Ni el mismísimo emperador Constantino hubiera previsto su victoria, sin antes ver en el cielo dibujada la efigie de la cruz del martirio que le condujo al triunfo. Tampoco que imbuida en tal mensaje su madre, Santa Elena, ordenara una peregrinación para lograr el hallazgo de la auténtica cruz de Cristo, como así fue finalmente; si bien con las reliquias de la Vera Cruz repartidas por el mundo, hoy en día se podría conformar todo el arbolado de un tupido bosque.

Para bosque el que encontró el aventurero Fernández de Lugo cuando desembarcó con la intención de iniciar su campaña conquistadora bajo el patrocinio de los duques de Medina Sidonia y condes de Niebla, mecenas antecesores de los actuales grupos financieros y empresariales y su soterrado apoyo en las campañas electorales -otra forma de conquista físicamente menos lesiva, pero económicamente más productiva-. La diferencia gravita en la respuesta de un pueblo que ya está hastiado de tanta promesa repetida hasta la saciedad. Tanta que el mismísimo soberano, en calidad de Jefe del Estado, ha comenzado de nuevo su ronda de entrevistas con los partidos. Y como balance inicial de estas, ya hemos visto y oído los orgasmos verbales de Pedro Quevedo, muy en línea con el histrionismo prefabricado de su jefe Román, y con su querencia peninsular por los ciervos y los gamos bajo las encinas, en vez de cabras asilvestradas pendientes de una apañada. Todo sea para mantener la opción de la franquicia otorgada por el partido que los tutela, consiguiendo el debilitamiento nacionalista para continuar acudiendo en solitario a los escaños y a las entrevistas con el Rey, de igual modo que su colega de la isla de enfrente, que más escueta vislumbra una guerra abierta en la precampaña que se avecina, y en la que la única alternativa que queda es seguir el real consejo de reducir los gastos públicos en la inmediata campaña. Total, 140 millones de euros sólo suponen una limosna para Hacienda, que ya está salivando como el perro de Paulov ante el período tributario obligatorio.

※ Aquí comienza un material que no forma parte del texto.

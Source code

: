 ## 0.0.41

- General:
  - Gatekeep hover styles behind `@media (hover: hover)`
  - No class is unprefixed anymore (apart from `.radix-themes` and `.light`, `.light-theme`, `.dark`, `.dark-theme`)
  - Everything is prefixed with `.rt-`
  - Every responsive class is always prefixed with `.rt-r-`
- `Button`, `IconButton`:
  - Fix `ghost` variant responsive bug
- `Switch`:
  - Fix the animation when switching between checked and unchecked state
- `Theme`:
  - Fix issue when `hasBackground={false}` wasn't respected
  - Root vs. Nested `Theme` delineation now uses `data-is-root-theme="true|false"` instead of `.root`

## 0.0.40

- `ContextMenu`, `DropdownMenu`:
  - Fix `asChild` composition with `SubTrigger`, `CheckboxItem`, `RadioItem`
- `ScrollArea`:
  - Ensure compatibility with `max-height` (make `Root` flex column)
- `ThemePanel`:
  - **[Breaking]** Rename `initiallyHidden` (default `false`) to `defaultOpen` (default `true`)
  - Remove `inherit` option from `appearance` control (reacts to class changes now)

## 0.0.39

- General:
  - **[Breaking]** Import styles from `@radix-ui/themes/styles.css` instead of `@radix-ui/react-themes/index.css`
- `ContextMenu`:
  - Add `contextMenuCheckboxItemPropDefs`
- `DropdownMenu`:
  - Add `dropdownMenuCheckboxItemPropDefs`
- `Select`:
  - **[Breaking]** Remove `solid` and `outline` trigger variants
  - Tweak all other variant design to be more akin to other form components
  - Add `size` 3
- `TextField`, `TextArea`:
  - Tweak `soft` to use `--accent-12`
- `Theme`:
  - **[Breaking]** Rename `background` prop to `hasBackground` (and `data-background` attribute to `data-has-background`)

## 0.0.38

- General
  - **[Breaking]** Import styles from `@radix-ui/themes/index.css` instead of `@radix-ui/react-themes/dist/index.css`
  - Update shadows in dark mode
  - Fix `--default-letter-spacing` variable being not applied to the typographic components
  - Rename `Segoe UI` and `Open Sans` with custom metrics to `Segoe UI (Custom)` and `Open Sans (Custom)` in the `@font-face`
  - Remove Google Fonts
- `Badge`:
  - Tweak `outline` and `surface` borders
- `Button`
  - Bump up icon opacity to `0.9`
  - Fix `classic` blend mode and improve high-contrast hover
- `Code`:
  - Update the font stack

Obviando esta presión, en la coincidencia con la fecha de nuestra integración en una Europa convulsa, revivimos las tradiciones de los mayos; punto intermedio de la primavera en el que la floración es más rotunda y coincide con la nominación de esta ciudad que nos acoge, capital absoluta del Archipiélago hasta la división de 1927. Un fraccionamiento que aún se mantiene en las secuelas de las rivalidades políticas, empresariales, artísticas o deportivas -estas últimas menos lesivas y más estimulantes para el pueblo-. Me vienen a la mente las imperativas disposiciones del gobernante en funciones, nominando al sustituto de Soria ante el rechazo de las islas capitalinas, que postulan a sus favoritos de siempre para hacer la política de siempre; mientras, para evadirnos de tanto hastío, nos sumergiremos en nuestras cruces florales, actividades artísticas, juegos tradicionales y, si me apuran, hasta con los gorgoritos de Maese Villarejo. Cualquier cosa será mejor que centrarnos en la cruz de la disolución de las cámaras legislativas, que coincide con el día mayor de nuestras fiestas y la apertura del plazo para el calvario de las nuevas elecciones, en las que, por cierto, los candidatos pretorianos se seguirán jugando a los dados la túnica de esta España, dividida a su pesar por tantas inconfesables ambiciones.

Prisioneros del calendario, como de nuestro ciclo vital, una vez más reviviremos un pasado que pudo ser mejor o peor, dependiendo del soldado de fortuna que hubiera pisado antes Añazo, o cualquiera de las playas de las otras islas.